Dans la petite chambre qu’elle partage avec une amie, Amina hésite avant de raconter son histoire. Depuis plusieurs mois, cette étudiante en licence d’Histoire vit avec un inconfort permanent qui perturbe son quotidien.
« Cela fait trois mois que j’ai des démangeaisons et des irritations après l’utilisation de serviettes hygiéniques d’une marque populaire. Je fais très attention quand je sors. J’ai des écoulements jaunâtres avec une odeur désagréable et des démangeaisons constantes. Je suis sous traitement, mais ce n’est pas encore parti », confie-t-elle.
Dans la même colocation, Colé garde un souvenir marquant d’un épisode survenu en pleine période d’examens « J’avais gardé mon tampon toute la journée. Je ne pensais pas que ça pouvait être dangereux. La nuit, j’avais très soif, de la fièvre, une migraine atroce et vomissais partout. Je ne comprenais pas ce qui m’arrivait. Je souffrais du syndrome de choc toxique. J’ai perdu un semestre complet parce que je pouvais pas marcher correctement », raconte-t-elle encore bouleversée.

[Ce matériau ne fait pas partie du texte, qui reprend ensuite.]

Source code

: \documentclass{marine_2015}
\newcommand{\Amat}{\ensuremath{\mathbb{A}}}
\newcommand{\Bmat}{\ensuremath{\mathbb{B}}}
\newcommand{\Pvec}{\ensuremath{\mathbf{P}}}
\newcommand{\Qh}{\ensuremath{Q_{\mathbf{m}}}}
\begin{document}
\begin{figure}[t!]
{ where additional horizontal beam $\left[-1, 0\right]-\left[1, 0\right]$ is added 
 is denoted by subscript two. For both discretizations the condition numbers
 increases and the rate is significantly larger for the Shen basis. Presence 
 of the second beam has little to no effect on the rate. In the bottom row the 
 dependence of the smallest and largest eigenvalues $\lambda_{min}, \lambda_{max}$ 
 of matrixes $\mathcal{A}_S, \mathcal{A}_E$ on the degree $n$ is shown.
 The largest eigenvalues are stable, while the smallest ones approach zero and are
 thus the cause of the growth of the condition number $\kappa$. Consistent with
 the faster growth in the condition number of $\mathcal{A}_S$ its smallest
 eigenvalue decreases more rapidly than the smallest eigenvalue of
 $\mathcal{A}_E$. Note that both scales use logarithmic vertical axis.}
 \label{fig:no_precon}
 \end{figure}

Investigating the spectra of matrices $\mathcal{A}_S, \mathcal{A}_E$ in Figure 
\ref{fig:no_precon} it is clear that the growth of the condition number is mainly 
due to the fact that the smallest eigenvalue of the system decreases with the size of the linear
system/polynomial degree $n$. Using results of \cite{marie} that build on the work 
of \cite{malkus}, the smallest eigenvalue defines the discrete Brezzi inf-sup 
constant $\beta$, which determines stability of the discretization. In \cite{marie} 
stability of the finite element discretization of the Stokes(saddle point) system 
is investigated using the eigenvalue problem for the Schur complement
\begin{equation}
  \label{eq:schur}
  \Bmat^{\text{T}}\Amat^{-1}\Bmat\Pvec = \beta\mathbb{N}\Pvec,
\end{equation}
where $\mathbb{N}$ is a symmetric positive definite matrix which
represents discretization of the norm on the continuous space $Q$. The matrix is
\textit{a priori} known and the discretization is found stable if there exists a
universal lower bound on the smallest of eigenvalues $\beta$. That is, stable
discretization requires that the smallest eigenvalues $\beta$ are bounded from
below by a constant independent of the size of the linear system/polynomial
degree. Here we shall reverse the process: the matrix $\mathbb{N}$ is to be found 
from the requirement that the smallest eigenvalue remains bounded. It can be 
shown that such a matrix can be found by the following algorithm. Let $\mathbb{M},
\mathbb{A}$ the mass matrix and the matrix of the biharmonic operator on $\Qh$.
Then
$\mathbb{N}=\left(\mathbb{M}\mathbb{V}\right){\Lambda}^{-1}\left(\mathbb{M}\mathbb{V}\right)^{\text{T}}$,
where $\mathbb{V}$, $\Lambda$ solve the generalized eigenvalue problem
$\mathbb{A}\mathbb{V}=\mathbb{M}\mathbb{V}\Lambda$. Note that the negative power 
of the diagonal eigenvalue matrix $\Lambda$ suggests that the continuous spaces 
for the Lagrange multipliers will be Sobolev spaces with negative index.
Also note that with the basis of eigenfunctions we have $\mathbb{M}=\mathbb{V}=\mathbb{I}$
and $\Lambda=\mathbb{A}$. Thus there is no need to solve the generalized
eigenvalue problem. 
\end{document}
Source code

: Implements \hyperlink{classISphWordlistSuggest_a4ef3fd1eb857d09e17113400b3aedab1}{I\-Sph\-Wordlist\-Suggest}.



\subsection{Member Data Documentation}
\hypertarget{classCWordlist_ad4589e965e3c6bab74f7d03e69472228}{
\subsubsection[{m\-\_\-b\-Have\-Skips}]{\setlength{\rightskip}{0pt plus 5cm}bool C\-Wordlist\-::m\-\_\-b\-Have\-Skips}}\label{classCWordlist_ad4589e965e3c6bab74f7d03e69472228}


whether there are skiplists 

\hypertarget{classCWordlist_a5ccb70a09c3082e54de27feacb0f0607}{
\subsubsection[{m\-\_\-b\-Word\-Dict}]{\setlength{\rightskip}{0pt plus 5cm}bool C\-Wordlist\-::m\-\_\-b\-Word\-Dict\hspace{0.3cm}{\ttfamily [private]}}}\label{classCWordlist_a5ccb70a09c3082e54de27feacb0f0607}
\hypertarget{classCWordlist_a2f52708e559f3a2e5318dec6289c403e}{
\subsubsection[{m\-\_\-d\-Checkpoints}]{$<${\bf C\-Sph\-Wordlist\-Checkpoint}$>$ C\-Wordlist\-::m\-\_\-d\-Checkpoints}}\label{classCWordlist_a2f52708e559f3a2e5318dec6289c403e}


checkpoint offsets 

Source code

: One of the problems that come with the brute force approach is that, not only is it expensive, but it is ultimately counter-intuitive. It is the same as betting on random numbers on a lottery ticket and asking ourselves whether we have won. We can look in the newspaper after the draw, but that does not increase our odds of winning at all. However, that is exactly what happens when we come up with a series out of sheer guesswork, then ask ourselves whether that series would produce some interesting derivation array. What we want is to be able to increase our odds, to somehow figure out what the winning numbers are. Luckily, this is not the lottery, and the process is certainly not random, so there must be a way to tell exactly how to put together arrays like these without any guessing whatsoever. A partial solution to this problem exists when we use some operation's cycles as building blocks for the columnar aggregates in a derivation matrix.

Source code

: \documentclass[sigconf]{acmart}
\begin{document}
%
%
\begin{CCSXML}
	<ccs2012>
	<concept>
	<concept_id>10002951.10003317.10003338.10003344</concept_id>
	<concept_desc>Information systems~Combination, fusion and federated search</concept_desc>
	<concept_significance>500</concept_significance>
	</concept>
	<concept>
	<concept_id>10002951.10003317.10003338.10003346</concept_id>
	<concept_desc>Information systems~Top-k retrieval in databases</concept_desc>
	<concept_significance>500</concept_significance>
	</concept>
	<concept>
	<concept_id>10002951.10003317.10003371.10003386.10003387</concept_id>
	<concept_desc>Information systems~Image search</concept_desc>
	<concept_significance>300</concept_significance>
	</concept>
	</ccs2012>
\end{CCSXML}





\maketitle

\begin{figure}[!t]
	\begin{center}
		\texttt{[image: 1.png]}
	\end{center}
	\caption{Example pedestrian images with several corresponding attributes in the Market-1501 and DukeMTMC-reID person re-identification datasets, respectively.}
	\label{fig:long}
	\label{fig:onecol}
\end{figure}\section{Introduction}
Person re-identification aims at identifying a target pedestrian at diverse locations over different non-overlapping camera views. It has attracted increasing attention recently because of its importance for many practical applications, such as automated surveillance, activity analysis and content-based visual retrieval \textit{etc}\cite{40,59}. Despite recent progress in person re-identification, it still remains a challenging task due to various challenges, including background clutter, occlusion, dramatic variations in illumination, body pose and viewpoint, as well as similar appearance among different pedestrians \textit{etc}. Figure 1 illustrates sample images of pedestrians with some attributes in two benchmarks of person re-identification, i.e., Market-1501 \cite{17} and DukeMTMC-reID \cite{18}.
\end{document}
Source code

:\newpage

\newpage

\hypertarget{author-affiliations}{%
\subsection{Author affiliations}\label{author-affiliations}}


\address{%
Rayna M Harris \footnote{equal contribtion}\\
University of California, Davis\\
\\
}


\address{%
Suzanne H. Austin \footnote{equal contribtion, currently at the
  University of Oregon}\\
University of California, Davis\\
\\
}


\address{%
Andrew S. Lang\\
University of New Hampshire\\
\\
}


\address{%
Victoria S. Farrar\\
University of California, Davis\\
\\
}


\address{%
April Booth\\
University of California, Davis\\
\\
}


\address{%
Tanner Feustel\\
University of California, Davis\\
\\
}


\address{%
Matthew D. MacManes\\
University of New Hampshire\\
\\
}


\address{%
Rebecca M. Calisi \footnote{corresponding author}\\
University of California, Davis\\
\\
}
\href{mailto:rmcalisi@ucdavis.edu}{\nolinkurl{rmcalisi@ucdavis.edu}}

Le syndrome de choc toxique (SCT) est une infection grave liée à certaines bactéries pouvant se développer lors du port prolongé de tampons. Bien que rare, cette maladie peut évoluer rapidement si elle n’est pas prise en charge à temps. Le risque augmente lorsque le tampon est porté trop longtemps, les bactéries prolifèrent au-delà des durées recommandées. D’où l’importance d’éviter de le garder plus de quatre heures, car le SCT peut entraîner des complications nécessitant une amputation, voire la mort.
Et au-delà du risque infectieux, la composition chimique des protections menstruelles suscite également des inquiétudes croissantes. En effet, certaines études scientifiques ont mis en évidence la présence de métaux toxiques, notamment le plomb, l’arsenic et le cadmium, dans certains tampons analysés en laboratoire. Ces substances sont connues pour leurs effets potentiellement nocifs sur la santé humaine en cas d’exposition importante ou prolongée : troubles neurologiques, atteintes d’organes ou maladies chroniques dans certains cas.
Cependant, les chercheurs restent prudents. À ce stade, il n’est pas encore établi si ces métaux peuvent être libérés lors de l’utilisation et pénétrer réellement dans l’organisme.
Entre nécessité sanitaire et vigilance
L’autre problème, c’est le manque d’information claire sur la composition des protections hygiéniques. Entre le tabou persistant autour des menstruations et l’absence d’étiquetage détaillé sur certains produits, de nombreuses femmes les utilisent sans connaître précisément les substances qui les composent. Or, les serviettes hygiéniques demeurent indispensables pour des millions d’entre elles. C’est pourquoi, il est essentiel de suivre certains conseils des professionnels de la santé pour minimiser les risques. Il s’agit, entre autres, de changer régulièrement les protections, de respecter les durées d’utilisation et d’aller consulter rapidement en cas d’irritations persistantes ou de symptômes inhabituels.